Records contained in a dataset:
━━━━━━━━━━━━━━━━
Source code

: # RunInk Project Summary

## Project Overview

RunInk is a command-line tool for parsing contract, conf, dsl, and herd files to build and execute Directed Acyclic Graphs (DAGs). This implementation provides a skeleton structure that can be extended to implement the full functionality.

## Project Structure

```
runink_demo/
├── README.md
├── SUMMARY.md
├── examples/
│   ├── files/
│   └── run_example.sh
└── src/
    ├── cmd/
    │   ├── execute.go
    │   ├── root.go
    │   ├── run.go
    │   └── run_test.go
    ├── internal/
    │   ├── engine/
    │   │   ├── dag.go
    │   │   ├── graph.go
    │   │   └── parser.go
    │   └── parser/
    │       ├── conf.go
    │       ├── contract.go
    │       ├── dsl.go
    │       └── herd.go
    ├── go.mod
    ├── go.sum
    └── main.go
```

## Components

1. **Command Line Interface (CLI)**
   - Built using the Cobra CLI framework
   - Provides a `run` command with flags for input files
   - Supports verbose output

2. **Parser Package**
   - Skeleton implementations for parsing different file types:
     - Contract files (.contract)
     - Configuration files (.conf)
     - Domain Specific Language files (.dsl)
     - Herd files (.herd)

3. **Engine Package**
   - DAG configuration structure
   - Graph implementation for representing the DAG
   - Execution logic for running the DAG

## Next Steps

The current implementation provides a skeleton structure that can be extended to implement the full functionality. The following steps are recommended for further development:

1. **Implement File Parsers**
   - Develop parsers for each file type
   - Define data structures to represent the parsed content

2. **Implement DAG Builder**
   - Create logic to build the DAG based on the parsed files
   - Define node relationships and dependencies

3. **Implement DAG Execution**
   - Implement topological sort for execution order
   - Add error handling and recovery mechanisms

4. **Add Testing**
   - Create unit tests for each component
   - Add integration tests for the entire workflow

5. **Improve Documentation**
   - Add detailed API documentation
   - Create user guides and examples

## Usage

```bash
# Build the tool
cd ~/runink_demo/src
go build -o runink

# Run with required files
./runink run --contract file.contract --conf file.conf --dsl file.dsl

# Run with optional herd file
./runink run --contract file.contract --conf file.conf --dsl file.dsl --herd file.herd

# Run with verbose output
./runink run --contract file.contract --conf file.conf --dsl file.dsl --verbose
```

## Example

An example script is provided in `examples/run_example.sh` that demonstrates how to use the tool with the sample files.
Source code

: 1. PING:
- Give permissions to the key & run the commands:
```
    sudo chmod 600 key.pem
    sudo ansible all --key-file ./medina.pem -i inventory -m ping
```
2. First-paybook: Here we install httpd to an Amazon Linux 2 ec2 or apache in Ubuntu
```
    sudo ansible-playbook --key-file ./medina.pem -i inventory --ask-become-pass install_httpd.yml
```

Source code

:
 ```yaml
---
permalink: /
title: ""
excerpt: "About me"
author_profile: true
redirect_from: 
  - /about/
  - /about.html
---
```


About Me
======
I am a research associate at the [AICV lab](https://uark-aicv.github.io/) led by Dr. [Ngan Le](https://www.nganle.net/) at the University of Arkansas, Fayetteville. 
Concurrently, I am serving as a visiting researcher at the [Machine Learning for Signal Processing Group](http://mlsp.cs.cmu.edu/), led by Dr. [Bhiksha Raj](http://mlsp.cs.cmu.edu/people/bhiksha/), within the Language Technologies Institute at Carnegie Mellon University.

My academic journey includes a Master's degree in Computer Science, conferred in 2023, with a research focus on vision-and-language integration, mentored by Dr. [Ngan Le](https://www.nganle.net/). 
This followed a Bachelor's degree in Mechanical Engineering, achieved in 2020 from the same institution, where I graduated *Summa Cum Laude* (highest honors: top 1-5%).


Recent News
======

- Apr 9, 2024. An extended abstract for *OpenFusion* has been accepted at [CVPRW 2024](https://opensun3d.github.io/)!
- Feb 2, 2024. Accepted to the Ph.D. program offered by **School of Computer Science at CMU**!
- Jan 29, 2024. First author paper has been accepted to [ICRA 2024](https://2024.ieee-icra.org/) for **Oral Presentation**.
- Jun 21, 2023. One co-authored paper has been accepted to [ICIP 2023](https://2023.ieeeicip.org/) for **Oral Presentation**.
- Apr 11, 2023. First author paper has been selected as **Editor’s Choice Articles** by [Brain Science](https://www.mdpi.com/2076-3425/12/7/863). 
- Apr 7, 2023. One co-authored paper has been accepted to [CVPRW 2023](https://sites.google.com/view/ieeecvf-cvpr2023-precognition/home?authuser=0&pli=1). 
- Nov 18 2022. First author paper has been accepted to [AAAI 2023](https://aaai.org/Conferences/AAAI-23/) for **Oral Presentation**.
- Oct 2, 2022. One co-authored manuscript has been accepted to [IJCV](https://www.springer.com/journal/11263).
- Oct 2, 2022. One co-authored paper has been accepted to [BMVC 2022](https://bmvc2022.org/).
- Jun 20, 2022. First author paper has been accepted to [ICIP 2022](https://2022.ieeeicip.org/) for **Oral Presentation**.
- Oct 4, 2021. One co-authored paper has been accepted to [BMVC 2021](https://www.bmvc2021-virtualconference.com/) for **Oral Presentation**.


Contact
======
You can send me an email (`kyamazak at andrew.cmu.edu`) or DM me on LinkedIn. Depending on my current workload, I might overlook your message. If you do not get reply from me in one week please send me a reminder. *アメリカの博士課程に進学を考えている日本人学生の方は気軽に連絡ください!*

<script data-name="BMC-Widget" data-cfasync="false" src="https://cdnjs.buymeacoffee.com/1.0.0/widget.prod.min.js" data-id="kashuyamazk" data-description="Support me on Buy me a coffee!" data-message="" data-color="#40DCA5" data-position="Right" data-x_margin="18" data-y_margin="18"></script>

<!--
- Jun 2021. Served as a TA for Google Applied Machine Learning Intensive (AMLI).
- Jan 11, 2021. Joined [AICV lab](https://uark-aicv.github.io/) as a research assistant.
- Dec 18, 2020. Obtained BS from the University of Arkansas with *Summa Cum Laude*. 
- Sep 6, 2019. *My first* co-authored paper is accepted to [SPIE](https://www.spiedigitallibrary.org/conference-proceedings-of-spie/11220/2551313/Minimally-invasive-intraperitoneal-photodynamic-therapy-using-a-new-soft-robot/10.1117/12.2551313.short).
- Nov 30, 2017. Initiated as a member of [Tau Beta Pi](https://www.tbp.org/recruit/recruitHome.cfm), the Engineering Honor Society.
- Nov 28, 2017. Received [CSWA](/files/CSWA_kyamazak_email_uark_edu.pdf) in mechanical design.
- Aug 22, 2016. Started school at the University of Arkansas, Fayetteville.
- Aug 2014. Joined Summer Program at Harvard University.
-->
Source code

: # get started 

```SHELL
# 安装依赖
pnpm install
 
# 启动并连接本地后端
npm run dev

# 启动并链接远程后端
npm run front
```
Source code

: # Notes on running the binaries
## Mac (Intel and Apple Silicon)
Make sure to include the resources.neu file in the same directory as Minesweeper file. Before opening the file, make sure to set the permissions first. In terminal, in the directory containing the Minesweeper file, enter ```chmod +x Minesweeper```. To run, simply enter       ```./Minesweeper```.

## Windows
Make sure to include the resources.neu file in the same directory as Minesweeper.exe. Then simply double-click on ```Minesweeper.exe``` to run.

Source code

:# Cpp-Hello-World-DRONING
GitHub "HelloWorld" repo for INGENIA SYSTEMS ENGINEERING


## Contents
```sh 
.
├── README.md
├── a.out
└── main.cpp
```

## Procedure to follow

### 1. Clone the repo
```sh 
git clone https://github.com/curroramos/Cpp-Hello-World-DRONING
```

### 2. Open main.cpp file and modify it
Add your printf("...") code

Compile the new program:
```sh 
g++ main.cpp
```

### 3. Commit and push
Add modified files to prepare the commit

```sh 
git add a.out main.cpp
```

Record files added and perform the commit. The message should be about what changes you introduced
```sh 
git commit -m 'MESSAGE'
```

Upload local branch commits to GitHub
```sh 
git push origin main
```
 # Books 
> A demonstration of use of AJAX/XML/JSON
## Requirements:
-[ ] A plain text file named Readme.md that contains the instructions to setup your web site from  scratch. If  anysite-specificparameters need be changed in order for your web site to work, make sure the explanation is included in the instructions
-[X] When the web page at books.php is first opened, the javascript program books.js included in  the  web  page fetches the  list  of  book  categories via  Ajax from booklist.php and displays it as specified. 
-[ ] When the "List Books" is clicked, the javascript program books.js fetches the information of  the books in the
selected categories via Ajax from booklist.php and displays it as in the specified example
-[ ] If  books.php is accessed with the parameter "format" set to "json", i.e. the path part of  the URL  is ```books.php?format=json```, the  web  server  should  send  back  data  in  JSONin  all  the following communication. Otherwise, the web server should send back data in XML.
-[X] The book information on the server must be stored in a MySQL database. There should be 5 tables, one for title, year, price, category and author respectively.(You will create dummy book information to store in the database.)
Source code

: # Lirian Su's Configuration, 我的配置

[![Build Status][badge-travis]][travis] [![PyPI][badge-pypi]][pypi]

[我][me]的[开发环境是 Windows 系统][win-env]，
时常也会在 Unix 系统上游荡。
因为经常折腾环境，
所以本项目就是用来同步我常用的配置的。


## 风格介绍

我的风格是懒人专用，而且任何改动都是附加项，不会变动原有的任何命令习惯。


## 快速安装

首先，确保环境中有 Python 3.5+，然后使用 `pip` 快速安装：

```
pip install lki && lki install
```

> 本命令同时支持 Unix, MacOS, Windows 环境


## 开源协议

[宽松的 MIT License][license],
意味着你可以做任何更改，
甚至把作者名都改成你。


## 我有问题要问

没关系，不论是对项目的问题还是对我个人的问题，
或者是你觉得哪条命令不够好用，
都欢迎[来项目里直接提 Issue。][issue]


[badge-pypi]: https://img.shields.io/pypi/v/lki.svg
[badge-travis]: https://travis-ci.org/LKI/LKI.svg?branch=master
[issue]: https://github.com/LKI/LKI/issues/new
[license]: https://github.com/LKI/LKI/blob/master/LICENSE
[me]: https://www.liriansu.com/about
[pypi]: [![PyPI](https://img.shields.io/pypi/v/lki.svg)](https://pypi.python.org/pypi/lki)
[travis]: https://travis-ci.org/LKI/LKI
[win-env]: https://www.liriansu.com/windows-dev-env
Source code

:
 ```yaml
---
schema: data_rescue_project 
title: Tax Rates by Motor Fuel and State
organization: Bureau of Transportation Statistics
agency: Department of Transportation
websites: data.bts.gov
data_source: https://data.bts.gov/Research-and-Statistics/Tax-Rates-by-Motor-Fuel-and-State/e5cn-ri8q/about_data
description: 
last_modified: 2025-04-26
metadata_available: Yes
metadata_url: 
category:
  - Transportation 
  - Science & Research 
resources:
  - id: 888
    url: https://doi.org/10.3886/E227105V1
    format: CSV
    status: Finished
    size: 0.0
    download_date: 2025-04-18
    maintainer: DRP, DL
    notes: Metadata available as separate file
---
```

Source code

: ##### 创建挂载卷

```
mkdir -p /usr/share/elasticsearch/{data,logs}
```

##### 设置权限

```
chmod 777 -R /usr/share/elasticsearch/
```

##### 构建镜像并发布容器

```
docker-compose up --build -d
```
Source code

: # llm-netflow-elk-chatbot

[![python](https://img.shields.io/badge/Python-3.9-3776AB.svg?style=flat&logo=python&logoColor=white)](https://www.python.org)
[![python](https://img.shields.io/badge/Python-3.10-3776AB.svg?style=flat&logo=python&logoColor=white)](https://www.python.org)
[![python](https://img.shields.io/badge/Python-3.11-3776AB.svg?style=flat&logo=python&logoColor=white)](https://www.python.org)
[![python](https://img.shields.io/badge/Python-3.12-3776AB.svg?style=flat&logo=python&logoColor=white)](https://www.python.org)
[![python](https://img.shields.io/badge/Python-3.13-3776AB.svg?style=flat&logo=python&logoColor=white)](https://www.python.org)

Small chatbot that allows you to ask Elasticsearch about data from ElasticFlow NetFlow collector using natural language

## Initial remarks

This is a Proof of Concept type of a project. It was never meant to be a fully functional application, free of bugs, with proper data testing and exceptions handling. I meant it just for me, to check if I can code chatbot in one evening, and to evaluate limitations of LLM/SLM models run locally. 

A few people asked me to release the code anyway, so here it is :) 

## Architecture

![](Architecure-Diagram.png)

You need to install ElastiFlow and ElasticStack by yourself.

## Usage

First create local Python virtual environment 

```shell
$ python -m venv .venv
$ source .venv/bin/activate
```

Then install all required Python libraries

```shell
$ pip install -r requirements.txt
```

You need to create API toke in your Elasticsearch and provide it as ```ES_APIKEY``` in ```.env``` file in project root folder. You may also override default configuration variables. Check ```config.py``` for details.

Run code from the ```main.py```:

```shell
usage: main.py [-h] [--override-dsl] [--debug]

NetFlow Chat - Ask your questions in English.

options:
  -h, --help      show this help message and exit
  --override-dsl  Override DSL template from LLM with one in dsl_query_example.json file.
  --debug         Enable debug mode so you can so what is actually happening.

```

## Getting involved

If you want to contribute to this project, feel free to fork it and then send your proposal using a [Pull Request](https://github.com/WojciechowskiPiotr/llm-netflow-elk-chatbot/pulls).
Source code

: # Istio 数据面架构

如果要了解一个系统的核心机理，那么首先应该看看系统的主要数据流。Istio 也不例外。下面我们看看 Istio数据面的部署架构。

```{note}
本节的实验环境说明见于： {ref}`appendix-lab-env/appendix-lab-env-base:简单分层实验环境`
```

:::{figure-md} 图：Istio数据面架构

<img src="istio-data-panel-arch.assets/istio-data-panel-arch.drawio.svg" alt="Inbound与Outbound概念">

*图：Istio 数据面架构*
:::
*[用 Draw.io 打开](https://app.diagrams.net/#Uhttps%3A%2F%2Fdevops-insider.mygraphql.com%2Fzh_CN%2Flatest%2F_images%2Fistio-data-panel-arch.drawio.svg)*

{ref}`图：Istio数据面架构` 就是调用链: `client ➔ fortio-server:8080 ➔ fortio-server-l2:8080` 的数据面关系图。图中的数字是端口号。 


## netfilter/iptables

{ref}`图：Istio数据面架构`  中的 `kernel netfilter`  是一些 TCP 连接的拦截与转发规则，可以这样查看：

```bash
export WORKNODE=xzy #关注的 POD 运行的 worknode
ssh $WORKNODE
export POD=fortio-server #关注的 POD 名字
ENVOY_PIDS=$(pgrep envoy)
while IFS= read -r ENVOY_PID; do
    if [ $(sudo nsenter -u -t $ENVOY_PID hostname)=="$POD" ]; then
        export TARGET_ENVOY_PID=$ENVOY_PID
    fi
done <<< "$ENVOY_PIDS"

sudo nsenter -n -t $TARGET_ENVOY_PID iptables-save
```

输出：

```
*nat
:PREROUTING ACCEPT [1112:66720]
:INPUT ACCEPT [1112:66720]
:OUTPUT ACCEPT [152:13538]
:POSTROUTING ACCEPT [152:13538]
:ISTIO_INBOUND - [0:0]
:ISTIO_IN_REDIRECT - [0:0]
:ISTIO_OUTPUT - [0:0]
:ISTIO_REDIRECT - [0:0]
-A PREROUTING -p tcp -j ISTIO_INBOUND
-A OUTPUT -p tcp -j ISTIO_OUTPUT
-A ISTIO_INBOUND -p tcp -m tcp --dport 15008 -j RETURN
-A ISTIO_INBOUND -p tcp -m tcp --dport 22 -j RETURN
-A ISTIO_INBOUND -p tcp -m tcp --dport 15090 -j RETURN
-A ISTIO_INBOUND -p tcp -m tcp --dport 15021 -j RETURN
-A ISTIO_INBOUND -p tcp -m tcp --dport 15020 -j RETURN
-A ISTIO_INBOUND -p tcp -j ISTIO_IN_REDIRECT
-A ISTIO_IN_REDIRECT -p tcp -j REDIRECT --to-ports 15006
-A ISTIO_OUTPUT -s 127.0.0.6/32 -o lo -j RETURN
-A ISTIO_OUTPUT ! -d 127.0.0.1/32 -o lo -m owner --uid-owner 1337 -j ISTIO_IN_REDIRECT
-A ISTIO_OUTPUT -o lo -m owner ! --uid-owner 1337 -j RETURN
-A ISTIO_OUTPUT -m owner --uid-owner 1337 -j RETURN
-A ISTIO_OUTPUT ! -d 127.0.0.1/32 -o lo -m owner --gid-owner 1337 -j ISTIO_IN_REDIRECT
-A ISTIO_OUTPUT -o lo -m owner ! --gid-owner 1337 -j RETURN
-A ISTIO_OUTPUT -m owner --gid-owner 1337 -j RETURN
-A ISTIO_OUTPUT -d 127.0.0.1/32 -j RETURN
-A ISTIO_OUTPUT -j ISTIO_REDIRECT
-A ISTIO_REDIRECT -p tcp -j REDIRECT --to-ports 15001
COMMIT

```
━━━━━━━━━━━━━━━━
■ What you need to do: Pick every line of the data that includes the string "When".

■ Solution for this exercise:
-[X] When the web page at books.php is first opened, the javascript program books.js included in  the  web  page fetches the  list  of  book  categories via  Ajax from booklist.php and displays it as specified. 
-[ ] When the "List Books" is clicked, the javascript program books.js fetches the information of  the books in the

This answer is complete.